I dati richiamati da Daniele Vicari su il manifesto di domenica primo novembre parlano chiaro. Siamo di fronte ad una media di retribuzione di 5000 euro all’anno, senza garanzie e protezioni di un Welfare che qui non abita proprio.

E’ vero che gli ultimi provvedimenti del governo (Agosto, Rilancio, Ristori e così via) sono stati un’aspirina utile. Tuttavia, non solo insufficiente sotto il profilo economico, ma asimmetrica rispetto alla tragedia in atto. La chiusura imposta alle sale introduce un che di luttuoso. La salute è un bene primario, non si discute. Però, il clima da Fahrenheit 451 non giova e deprime.

Esistono, poi,  ambiti meno appariscenti, riposti per loro natura, in affanno come pochi: archivi e biblioteche, i cui addetti – pressoché sempre bravi e professionali- sono di sovente dimenticati. Circola un bel Manifesto sul lavoro negli enti culturali (https://forms.gle/hGiN8uJSVc5nSo7A) assolutamente condivisibile, che entra a pieno titolo nella vertenza in corso.

Non siamo, dunque, nella routine zoppicante cui eravamo abituati. E’ bene che il governo e i ministri Catalfo e Franceschini prendano atto che si tratta di un’agonia vera, non di un malanno di stagione.

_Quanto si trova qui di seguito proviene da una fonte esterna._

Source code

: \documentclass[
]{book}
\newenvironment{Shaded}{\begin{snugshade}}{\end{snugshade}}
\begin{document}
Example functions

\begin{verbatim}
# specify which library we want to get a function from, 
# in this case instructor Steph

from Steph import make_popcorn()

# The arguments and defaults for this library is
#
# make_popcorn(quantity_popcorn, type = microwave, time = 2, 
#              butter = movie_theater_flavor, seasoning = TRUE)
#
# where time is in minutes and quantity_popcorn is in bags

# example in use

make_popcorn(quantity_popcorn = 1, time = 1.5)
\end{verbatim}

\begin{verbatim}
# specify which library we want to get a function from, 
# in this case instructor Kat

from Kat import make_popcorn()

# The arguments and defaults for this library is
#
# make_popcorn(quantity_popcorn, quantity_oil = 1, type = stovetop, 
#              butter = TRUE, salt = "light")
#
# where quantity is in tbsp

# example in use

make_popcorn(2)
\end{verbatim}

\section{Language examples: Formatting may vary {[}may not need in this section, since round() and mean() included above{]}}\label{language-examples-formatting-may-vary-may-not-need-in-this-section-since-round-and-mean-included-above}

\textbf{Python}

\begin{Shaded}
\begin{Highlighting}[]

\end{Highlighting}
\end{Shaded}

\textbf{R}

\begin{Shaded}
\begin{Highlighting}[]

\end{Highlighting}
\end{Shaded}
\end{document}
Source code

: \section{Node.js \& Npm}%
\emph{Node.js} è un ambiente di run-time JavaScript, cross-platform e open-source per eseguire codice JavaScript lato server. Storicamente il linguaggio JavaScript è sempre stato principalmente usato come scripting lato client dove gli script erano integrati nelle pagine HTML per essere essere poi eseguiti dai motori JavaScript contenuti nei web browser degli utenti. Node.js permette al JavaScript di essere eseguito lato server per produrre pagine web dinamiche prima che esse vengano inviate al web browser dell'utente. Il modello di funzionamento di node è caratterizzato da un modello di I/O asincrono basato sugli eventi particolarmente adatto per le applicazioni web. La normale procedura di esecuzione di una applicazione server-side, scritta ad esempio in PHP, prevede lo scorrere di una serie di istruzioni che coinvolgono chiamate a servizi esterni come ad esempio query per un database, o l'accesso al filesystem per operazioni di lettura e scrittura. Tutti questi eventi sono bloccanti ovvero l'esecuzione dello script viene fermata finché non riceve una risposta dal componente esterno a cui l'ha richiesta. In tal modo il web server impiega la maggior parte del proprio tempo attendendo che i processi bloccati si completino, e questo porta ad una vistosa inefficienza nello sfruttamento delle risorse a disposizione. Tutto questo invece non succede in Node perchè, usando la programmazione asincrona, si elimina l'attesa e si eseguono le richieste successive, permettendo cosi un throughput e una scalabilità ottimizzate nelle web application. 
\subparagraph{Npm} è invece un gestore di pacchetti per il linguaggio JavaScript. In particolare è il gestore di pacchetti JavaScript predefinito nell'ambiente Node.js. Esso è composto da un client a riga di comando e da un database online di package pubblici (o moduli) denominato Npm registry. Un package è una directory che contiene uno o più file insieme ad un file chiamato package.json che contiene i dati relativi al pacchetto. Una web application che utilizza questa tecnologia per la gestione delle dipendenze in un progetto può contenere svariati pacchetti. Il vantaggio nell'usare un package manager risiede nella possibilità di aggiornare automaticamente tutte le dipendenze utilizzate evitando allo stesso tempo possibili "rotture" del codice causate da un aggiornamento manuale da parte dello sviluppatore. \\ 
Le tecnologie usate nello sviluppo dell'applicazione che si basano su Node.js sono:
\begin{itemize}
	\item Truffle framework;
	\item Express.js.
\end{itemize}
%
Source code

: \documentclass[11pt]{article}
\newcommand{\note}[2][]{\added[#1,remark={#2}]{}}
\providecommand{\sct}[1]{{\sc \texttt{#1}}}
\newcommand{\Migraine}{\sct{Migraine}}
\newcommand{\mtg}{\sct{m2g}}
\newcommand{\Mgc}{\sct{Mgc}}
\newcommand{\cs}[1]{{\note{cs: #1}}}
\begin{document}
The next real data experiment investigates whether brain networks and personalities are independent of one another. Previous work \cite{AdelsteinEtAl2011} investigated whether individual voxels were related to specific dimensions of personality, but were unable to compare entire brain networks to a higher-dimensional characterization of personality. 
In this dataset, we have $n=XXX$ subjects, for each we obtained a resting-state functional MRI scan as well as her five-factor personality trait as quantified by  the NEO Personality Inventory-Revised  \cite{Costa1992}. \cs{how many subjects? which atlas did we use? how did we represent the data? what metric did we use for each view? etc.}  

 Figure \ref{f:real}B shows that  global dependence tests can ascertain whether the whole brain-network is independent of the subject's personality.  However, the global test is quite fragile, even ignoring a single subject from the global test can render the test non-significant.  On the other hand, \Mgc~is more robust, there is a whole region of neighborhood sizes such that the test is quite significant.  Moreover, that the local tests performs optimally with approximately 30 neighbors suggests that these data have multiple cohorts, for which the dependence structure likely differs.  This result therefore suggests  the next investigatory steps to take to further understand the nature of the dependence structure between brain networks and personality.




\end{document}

Che fare? E’ stato pronunciato nelle manifestazioni e non si può che concordare. E’ indispensabile un contributo stabile e permanente per il lavoro culturale, che è un effettivo reddito di cittadinanza. Senza conoscenza non si è nella civitas.

La produzione culturale è cruciale. L’arroventarsi dell’ambiente delle reti, con la moltiplicazione delle fonti emittenti, richiede che si valorizzino le fabbriche dei saperi. Il cosiddetto intrattenimento  non è un gioco o uno svago. E’ una sequenza del flusso della vita digitale. Panem et circenses, sul serio.